***** AVAILABLE RECORDS *****

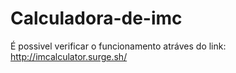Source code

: # Calculadora-de-imc

É possivel verificar o funcionamento atráves do link: http://imcalculator.surge.sh/
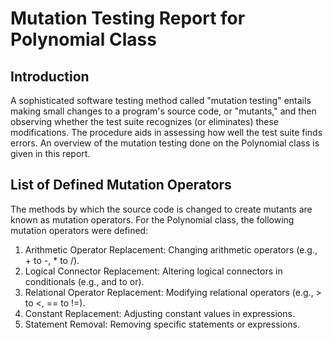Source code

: # Mutation Testing Report for Polynomial Class
## Introduction
A sophisticated software testing method called "mutation testing" entails making small changes to a program's source code, or "mutants," and then observing whether the test suite recognizes (or eliminates) these modifications. The procedure aids in assessing how well the test suite finds errors. An overview of the mutation testing done on the Polynomial class is given in this report.
## List of Defined Mutation Operators
The methods by which the source code is changed to create mutants are known as mutation operators. For the Polynomial class, the following mutation operators were defined:
1. Arithmetic Operator Replacement: Changing arithmetic operators (e.g., + to -, * to /).
2. Logical Connector Replacement: Altering logical connectors in conditionals (e.g., and to or).
3. Relational Operator Replacement: Modifying relational operators (e.g., > to <, == to !=).
4. Constant Replacement: Adjusting constant values in expressions.
5. Statement Removal: Removing specific statements or expressions.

*****

» TASK:
Pictures are to be left out; the lines from the start of the records above through the line holding "## Introduction" are to be returned exactly.

» RESULT OF THE EXERCISE:
Source code

: # Calculadora-de-imc

É possivel verificar o funcionamento atráves do link: http://imcalculator.surge.sh/
Source code

: # Mutation Testing Report for Polynomial Class
## Introduction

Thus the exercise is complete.